A University of Calgary study suggests that severe menopausal symptoms may be warning signs of dementia.
Dr. Zahinoor Ismail, professor of psychiatry, neurology, epidemiology and pathology at the Hotchkiss Brain Institute, said the finding comes from an ongoing cross-sectional study of the brain and aging in Canadians as part of CAN-PROTECT.
Dr Ismail related that his initial interest in the effects of menopause was sparked several years ago in his medical practice.
“I remember a case in early 2001 with a woman who presented to the emergency room with a whole host of brain symptoms, both cognitive and psychiatric. And it turned out she was right at the beginning of menopause,” he told The Canadian Press.
“So instead of treating her for these neurological and psychiatric issues, we normalized her estrogen and her symptoms disappeared. This is the genesis of this study,” mentioned Dr. Ismail.
The overall study involves 2,400 people across Canada, who are asked a number of questions about their cognition, behavior, function, health, well-being, lifestyle, diet, exercise , vitamin supplements, their medications, their medical and psychiatric problems and their quality of life.
Data from 800 of these subjects is being used to study the effects of menopause on the brain. A background paper on this data was presented at the Canadian Dementia Conference in Toronto in November. The results must be updated every year.
“We took postmenopausal women and recorded the number of symptoms they had during menopause […] So everything from those hot flashes that people talk about, to neuropsychiatric symptoms like irritability, mood swings, anxiety and then also neurocognitive symptoms like inattention and poor memory,” a- he mentioned Dr. Ismail.

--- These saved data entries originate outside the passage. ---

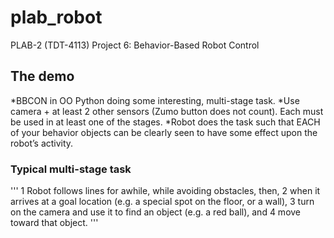 # plab_robot
PLAB-2 (TDT-4113) Project 6: Behavior-Based Robot Control

## The demo
*BBCON in OO Python doing some interesting, multi-stage task.
*Use camera + at least 2 other sensors (Zumo button does not count). Each must be used in at least one of the stages.
*Robot does the task such that EACH of your behavior objects can be clearly seen to have some effect upon the robot’s activity.

### Typical multi-stage task
'''
1 Robot follows lines for awhile, while avoiding obstacles, then,
2 when it arrives at a goal location (e.g. a special spot on the floor, or a
wall),
3 turn on the camera and use it to find an object (e.g. a red ball), and
4 move toward that object.
'''

##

“I focused on neuropsychiatric and cognitive symptoms. Because when these appear and persist in mid-life and later, they constitute risk factors for dementia.
“What we found was that the more menopausal symptoms they had, the more affected they were and the more symptoms they had,” he added.
Dr Ismail said it was also becoming clear that if menopausal women had taken estrogen therapy during menopause, they had fewer neuropsychiatric symptoms compared to those who did not take it.
Previous studies showing that hormone replacement therapy increased the risk of stroke by about a third — which later turned out to be somewhat overestimated — resulted in an entire generation of women being deprived of its advantages, he said.
“There has been a sort of rebellion for postmenopausal women to be offered hormone replacement therapy again.
“It’s clear that there is a groundswell of interest again, and that has certainly been reflected in my clinical experience and in our study data,” Dr. Ismail said.